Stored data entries
****************************************
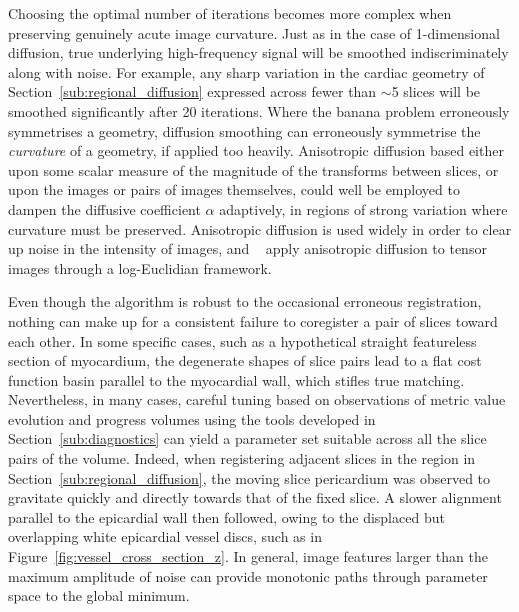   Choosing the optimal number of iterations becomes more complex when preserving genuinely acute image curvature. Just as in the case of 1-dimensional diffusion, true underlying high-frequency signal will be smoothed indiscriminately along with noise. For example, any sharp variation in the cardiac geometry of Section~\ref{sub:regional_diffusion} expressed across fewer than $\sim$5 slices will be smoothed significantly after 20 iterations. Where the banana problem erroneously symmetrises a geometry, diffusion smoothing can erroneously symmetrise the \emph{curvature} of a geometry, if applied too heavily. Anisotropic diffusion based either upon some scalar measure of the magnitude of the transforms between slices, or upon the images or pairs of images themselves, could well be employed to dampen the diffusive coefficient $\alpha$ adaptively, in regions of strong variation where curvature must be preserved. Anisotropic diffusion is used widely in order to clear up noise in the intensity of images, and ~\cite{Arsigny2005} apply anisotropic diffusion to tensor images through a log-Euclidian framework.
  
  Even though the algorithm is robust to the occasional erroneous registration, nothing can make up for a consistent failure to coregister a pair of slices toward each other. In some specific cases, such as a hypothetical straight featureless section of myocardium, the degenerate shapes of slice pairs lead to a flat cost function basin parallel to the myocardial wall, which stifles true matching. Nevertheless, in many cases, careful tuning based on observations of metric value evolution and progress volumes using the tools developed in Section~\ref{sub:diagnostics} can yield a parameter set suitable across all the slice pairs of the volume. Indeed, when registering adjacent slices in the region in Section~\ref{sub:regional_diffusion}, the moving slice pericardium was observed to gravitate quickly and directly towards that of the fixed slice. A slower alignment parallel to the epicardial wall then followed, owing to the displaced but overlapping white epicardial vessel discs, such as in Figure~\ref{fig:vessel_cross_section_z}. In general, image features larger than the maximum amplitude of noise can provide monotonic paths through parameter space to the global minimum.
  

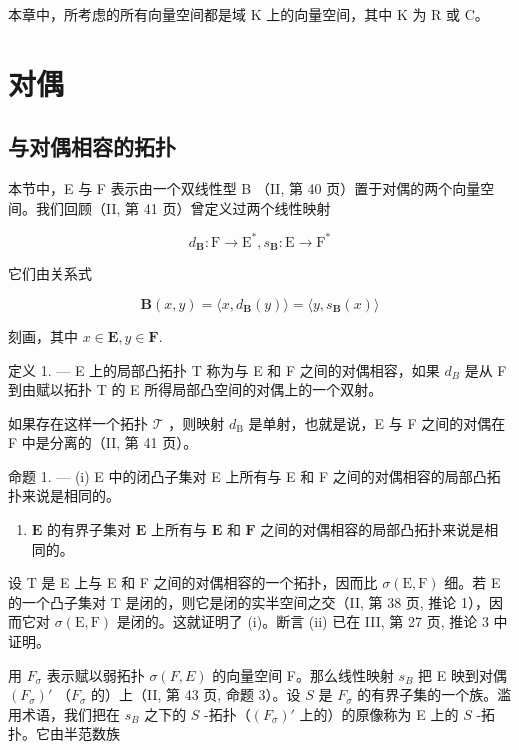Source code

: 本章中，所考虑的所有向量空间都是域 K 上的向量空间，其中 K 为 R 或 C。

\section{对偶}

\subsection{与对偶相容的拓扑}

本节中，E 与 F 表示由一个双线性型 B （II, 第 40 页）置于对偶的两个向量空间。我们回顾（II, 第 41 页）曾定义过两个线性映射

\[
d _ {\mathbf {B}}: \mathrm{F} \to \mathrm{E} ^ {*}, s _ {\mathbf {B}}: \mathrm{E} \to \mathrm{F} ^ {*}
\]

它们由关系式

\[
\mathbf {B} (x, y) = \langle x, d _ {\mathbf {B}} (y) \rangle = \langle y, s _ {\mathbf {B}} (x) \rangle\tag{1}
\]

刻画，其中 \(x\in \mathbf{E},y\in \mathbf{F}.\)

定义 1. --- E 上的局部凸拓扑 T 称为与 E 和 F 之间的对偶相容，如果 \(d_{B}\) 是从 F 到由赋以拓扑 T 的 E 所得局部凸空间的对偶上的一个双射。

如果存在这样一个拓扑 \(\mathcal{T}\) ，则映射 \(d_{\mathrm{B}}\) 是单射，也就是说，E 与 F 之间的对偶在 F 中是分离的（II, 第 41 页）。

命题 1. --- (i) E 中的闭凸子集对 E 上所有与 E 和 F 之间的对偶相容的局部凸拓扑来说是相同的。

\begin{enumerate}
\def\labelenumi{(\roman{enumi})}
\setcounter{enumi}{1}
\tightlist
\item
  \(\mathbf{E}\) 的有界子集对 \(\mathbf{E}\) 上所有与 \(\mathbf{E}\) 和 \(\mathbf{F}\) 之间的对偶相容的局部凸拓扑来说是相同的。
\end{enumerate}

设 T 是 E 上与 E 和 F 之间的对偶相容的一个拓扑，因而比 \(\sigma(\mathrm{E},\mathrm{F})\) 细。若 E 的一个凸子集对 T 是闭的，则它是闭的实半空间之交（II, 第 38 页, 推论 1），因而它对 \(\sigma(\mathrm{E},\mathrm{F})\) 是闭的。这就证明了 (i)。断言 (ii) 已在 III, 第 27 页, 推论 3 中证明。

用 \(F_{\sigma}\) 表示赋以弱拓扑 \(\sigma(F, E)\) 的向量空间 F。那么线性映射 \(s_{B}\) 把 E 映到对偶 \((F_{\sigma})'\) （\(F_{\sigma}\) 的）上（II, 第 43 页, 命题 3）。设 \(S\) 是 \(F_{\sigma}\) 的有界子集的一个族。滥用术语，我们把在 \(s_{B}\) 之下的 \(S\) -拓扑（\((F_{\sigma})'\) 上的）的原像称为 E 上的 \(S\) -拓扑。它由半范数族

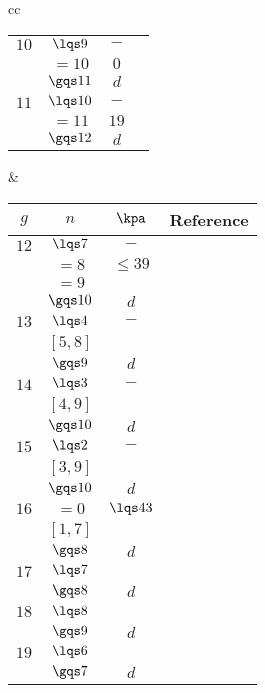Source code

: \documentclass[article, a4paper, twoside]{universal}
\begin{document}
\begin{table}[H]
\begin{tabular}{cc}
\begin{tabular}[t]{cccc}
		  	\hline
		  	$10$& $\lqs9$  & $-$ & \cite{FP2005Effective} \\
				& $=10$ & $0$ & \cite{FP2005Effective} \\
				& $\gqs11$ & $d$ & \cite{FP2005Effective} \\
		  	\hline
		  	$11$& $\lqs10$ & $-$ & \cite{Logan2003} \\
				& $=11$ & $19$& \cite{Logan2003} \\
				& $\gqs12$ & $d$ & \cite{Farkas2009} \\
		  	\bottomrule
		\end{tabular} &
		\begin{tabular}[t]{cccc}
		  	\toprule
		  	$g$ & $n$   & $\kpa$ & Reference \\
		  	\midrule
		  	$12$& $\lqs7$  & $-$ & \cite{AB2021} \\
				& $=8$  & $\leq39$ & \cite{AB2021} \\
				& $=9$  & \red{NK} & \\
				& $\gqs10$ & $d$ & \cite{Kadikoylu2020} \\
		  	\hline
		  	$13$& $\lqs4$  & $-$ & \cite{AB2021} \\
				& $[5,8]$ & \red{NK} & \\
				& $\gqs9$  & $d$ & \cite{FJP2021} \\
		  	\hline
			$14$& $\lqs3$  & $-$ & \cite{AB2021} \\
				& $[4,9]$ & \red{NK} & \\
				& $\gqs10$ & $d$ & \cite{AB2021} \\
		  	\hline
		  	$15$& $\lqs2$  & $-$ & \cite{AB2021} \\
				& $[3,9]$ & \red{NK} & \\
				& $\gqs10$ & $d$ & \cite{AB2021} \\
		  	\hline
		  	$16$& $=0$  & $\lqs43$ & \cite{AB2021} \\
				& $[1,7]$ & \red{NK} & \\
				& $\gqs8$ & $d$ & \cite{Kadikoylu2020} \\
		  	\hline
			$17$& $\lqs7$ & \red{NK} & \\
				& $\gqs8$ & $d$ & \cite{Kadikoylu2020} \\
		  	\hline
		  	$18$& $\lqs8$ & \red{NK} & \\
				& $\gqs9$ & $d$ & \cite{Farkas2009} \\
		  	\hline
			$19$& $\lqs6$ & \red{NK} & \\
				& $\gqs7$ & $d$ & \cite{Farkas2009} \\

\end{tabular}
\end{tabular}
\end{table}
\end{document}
****************************************
• Problem description
Without including the pictures, reproduce all entries exactly.

• Solution for this exercise
   Choosing the optimal number of iterations becomes more complex when preserving genuinely acute image curvature. Just as in the case of 1-dimensional diffusion, true underlying high-frequency signal will be smoothed indiscriminately along with noise. For example, any sharp variation in the cardiac geometry of Section~\ref{sub:regional_diffusion} expressed across fewer than $\sim$5 slices will be smoothed significantly after 20 iterations. Where the banana problem erroneously symmetrises a geometry, diffusion smoothing can erroneously symmetrise the \emph{curvature} of a geometry, if applied too heavily. Anisotropic diffusion based either upon some scalar measure of the magnitude of the transforms between slices, or upon the images or pairs of images themselves, could well be employed to dampen the diffusive coefficient $\alpha$ adaptively, in regions of strong variation where curvature must be preserved. Anisotropic diffusion is used widely in order to clear up noise in the intensity of images, and ~\cite{Arsigny2005} apply anisotropic diffusion to tensor images through a log-Euclidian framework.
  
  Even though the algorithm is robust to the occasional erroneous registration, nothing can make up for a consistent failure to coregister a pair of slices toward each other. In some specific cases, such as a hypothetical straight featureless section of myocardium, the degenerate shapes of slice pairs lead to a flat cost function basin parallel to the myocardial wall, which stifles true matching. Nevertheless, in many cases, careful tuning based on observations of metric value evolution and progress volumes using the tools developed in Section~\ref{sub:diagnostics} can yield a parameter set suitable across all the slice pairs of the volume. Indeed, when registering adjacent slices in the region in Section~\ref{sub:regional_diffusion}, the moving slice pericardium was observed to gravitate quickly and directly towards that of the fixed slice. A slower alignment parallel to the epicardial wall then followed, owing to the displaced but overlapping white epicardial vessel discs, such as in Figure~\ref{fig:vessel_cross_section_z}. In general, image features larger than the maximum amplitude of noise can provide monotonic paths through parameter space to the global minimum.
  

Source code

: 本章中，所考虑的所有向量空间都是域 K 上的向量空间，其中 K 为 R 或 C。

\section{对偶}

\subsection{与对偶相容的拓扑}

本节中，E 与 F 表示由一个双线性型 B （II, 第 40 页）置于对偶的两个向量空间。我们回顾（II, 第 41 页）曾定义过两个线性映射

\[
d _ {\mathbf {B}}: \mathrm{F} \to \mathrm{E} ^ {*}, s _ {\mathbf {B}}: \mathrm{E} \to \mathrm{F} ^ {*}
\]

它们由关系式

\[
\mathbf {B} (x, y) = \langle x, d _ {\mathbf {B}} (y) \rangle = \langle y, s _ {\mathbf {B}} (x) \rangle\tag{1}
\]

刻画，其中 \(x\in \mathbf{E},y\in \mathbf{F}.\)

定义 1. --- E 上的局部凸拓扑 T 称为与 E 和 F 之间的对偶相容，如果 \(d_{B}\) 是从 F 到由赋以拓扑 T 的 E 所得局部凸空间的对偶上的一个双射。

如果存在这样一个拓扑 \(\mathcal{T}\) ，则映射 \(d_{\mathrm{B}}\) 是单射，也就是说，E 与 F 之间的对偶在 F 中是分离的（II, 第 41 页）。

命题 1. --- (i) E 中的闭凸子集对 E 上所有与 E 和 F 之间的对偶相容的局部凸拓扑来说是相同的。

\begin{enumerate}
\def\labelenumi{(\roman{enumi})}
\setcounter{enumi}{1}
\tightlist
\item
  \(\mathbf{E}\) 的有界子集对 \(\mathbf{E}\) 上所有与 \(\mathbf{E}\) 和 \(\mathbf{F}\) 之间的对偶相容的局部凸拓扑来说是相同的。
\end{enumerate}

设 T 是 E 上与 E 和 F 之间的对偶相容的一个拓扑，因而比 \(\sigma(\mathrm{E},\mathrm{F})\) 细。若 E 的一个凸子集对 T 是闭的，则它是闭的实半空间之交（II, 第 38 页, 推论 1），因而它对 \(\sigma(\mathrm{E},\mathrm{F})\) 是闭的。这就证明了 (i)。断言 (ii) 已在 III, 第 27 页, 推论 3 中证明。

用 \(F_{\sigma}\) 表示赋以弱拓扑 \(\sigma(F, E)\) 的向量空间 F。那么线性映射 \(s_{B}\) 把 E 映到对偶 \((F_{\sigma})'\) （\(F_{\sigma}\) 的）上（II, 第 43 页, 命题 3）。设 \(S\) 是 \(F_{\sigma}\) 的有界子集的一个族。滥用术语，我们把在 \(s_{B}\) 之下的 \(S\) -拓扑（\((F_{\sigma})'\) 上的）的原像称为 E 上的 \(S\) -拓扑。它由半范数族

Source code

: \documentclass[article, a4paper, twoside]{universal}
\begin{document}
\begin{table}[H]
\begin{tabular}{cc}
\begin{tabular}[t]{cccc}
		  	\hline
		  	$10$& $\lqs9$  & $-$ & \cite{FP2005Effective} \\
				& $=10$ & $0$ & \cite{FP2005Effective} \\
				& $\gqs11$ & $d$ & \cite{FP2005Effective} \\
		  	\hline
		  	$11$& $\lqs10$ & $-$ & \cite{Logan2003} \\
				& $=11$ & $19$& \cite{Logan2003} \\
				& $\gqs12$ & $d$ & \cite{Farkas2009} \\
		  	\bottomrule
		\end{tabular} &
		\begin{tabular}[t]{cccc}
		  	\toprule
		  	$g$ & $n$   & $\kpa$ & Reference \\
		  	\midrule
		  	$12$& $\lqs7$  & $-$ & \cite{AB2021} \\
				& $=8$  & $\leq39$ & \cite{AB2021} \\
				& $=9$  & \red{NK} & \\
				& $\gqs10$ & $d$ & \cite{Kadikoylu2020} \\
		  	\hline
		  	$13$& $\lqs4$  & $-$ & \cite{AB2021} \\
				& $[5,8]$ & \red{NK} & \\
				& $\gqs9$  & $d$ & \cite{FJP2021} \\
		  	\hline
			$14$& $\lqs3$  & $-$ & \cite{AB2021} \\
				& $[4,9]$ & \red{NK} & \\
				& $\gqs10$ & $d$ & \cite{AB2021} \\
		  	\hline
		  	$15$& $\lqs2$  & $-$ & \cite{AB2021} \\
				& $[3,9]$ & \red{NK} & \\
				& $\gqs10$ & $d$ & \cite{AB2021} \\
		  	\hline
		  	$16$& $=0$  & $\lqs43$ & \cite{AB2021} \\
				& $[1,7]$ & \red{NK} & \\
				& $\gqs8$ & $d$ & \cite{Kadikoylu2020} \\
		  	\hline
			$17$& $\lqs7$ & \red{NK} & \\
				& $\gqs8$ & $d$ & \cite{Kadikoylu2020} \\
		  	\hline
		  	$18$& $\lqs8$ & \red{NK} & \\
				& $\gqs9$ & $d$ & \cite{Farkas2009} \\
		  	\hline
			$19$& $\lqs6$ & \red{NK} & \\
				& $\gqs7$ & $d$ & \cite{Farkas2009} \\

\end{tabular}
\end{tabular}
\end{table}
\end{document}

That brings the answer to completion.